Sector pesquero cubano apuesta por acuicultura y maricultivo para sostenibilidad

En medio del complejo escenario económico que atraviesa el país y del recrudecimiento del cerco impuesto por Estados Unidos, el sector pesquero en Cuba redobla sus esfuerzos en la acuicultura y el maricultivo, con el propósito de crear nuevas ofertas para la población y recuperar rubros exportables que garanticen la sostenibilidad del ramo.

Así lo afirmó Alberto López Díaz, ministro de la Industria Alimentaria, durante la entrega de la placa Colectivo en Centenario a la Empresa Productora y Distribuidora de Alimentos de Holguín.

En declaraciones a la Agencia Cubana de Noticias, el titular explicó que, mediante la optimización de los recursos disponibles y la aplicación de la innovación científica, la actividad avanza en la recuperación de tanques e infraestructuras de cría.

Como muestra de estos avances, López Díaz destacó la introducción de aireadores en la acuicultura, una tecnología que permite elevar la productividad de 80 a 100 peces por metro cuadrado en una misma superficie, con igual fuerza de trabajo y bajo condiciones idénticas, lo cual representa un salto cualitativo en la eficiencia del sector.

El ministro señaló, asimismo, que se prioriza la cría de claria, una de las especies acuícolas de mayor rendimiento en la nación caribeña, y que constituye una solución viable y de alto impacto en el aprovechamiento de los recursos existentes.

En la actualidad, se desarrolla un proyecto de colaboración enfocado en el cultivo en jaulas marinas, y se trabaja adicionalmente en el rescate de especies de alto valor comercial como la esponja, el pepino de mar y la langosta.

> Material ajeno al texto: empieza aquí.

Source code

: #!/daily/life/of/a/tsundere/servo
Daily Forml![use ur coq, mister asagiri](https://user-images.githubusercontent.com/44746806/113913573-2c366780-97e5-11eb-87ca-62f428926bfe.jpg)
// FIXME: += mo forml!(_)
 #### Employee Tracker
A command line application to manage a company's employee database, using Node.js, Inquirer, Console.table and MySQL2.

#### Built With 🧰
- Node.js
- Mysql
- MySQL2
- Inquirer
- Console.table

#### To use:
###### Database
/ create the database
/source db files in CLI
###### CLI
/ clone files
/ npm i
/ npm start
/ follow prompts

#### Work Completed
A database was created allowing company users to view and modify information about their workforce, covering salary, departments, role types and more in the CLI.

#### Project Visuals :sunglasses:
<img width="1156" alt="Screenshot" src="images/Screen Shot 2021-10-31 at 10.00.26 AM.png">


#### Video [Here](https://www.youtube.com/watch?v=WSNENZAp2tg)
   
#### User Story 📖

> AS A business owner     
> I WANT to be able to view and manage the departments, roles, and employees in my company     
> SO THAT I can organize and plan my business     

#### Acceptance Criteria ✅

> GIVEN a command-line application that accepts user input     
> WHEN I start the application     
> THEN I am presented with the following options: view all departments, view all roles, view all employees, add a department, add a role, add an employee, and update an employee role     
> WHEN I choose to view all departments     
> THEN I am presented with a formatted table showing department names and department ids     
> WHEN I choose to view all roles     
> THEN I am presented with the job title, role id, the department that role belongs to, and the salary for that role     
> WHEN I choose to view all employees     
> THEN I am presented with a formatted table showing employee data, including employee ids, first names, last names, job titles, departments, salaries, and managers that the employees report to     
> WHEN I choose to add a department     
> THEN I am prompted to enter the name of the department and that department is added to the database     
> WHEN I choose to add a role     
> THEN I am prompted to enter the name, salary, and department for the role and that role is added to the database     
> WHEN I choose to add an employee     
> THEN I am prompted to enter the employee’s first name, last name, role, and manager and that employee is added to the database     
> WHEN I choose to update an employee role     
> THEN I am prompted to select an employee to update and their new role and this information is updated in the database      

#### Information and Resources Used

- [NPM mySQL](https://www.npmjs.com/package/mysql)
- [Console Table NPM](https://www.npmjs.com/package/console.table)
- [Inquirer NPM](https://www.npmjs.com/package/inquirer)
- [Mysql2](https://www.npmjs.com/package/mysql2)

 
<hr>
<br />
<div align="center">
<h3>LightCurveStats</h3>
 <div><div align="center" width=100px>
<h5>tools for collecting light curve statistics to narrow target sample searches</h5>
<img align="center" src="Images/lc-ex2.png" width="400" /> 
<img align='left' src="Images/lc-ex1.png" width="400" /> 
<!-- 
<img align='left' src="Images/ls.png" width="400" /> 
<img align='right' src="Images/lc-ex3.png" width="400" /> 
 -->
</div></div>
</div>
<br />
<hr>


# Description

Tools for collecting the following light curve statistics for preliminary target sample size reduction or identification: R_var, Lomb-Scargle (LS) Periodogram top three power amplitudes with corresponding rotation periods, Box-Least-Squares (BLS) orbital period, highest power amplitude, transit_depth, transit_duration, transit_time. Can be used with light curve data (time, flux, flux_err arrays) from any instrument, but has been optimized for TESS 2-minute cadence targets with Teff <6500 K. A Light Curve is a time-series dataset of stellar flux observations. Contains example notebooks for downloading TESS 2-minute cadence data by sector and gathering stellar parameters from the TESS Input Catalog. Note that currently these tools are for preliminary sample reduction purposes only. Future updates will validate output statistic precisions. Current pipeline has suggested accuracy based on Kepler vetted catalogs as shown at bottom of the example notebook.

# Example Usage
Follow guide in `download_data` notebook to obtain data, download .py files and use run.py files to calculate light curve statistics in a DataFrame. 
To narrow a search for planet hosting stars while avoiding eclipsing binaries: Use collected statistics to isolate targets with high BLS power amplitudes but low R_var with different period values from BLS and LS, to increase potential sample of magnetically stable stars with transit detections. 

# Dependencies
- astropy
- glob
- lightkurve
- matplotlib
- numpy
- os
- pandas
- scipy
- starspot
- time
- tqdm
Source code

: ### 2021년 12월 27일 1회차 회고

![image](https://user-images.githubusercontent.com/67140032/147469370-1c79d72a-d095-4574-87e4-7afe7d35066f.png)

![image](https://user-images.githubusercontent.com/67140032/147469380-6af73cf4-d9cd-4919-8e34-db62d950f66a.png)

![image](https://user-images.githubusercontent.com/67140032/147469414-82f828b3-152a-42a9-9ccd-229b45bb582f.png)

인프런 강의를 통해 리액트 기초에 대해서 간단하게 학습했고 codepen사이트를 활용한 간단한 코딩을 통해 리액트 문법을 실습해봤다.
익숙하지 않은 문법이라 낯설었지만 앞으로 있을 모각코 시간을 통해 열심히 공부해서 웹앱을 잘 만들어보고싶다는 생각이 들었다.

Al respecto, el titular informó que se investigan artes de pesca más eficientes y medios de protección natural, con vistas a mejorar el comportamiento de las capturas.

El ministro precisó que este esfuerzo se complementa con un enfoque prioritario hacia la exportación, pues la captación de divisas resulta indispensable para adquirir combustibles, piezas de repuesto y materias primas que permitan sostener la industria, en un escenario marcado por el recrudecimiento de las medidas injerencistas de la nación norteamericana.

Con el objetivo de consolidar las experiencias positivas y extenderlas de forma progresiva a todo el país, se implementan proyectos de maricultura y acuicultura en provincias claves, entre las que figuran Villa Clara, Artemisa, Pinar del Río, Mayabeque y La Habana.

López Díaz explicó que el sector continúa invirtiendo en la reparación de embarcaciones gracias a un esquema financiero que permite retener parte de los ingresos por exportaciones y ventas en divisas, lo cual facilita la adquisición de recursos con miras a renovar la flota, labor en la que sobresale el esfuerzo de colectivos como el de Holguín.

Agregó, además, que Cuba dispone de una infraestructura de más de 800 estanques de cemento, de los cuales hoy se explota menos de la mitad. Por esa razón, se realizan inversiones con fuentes renovables de energía en las incubadoras acuícolas, con el propósito de asegurar los alevines que completarán su desarrollo en los embalses a los 18 meses.

No obstante, el bloqueo económico, comercial y financiero impuesto por Estados Unidos a la isla ha constituido un obstáculo crucial para el desarrollo del ramo.

Las sanciones limitan el acceso a tecnologías modernas, combustibles y mercados internacionales, además de encarecer insumos vitales como el pienso y los equipos de cultivo, afectando así las potencialidades de un sector estratégico para la seguridad alimentaria del país.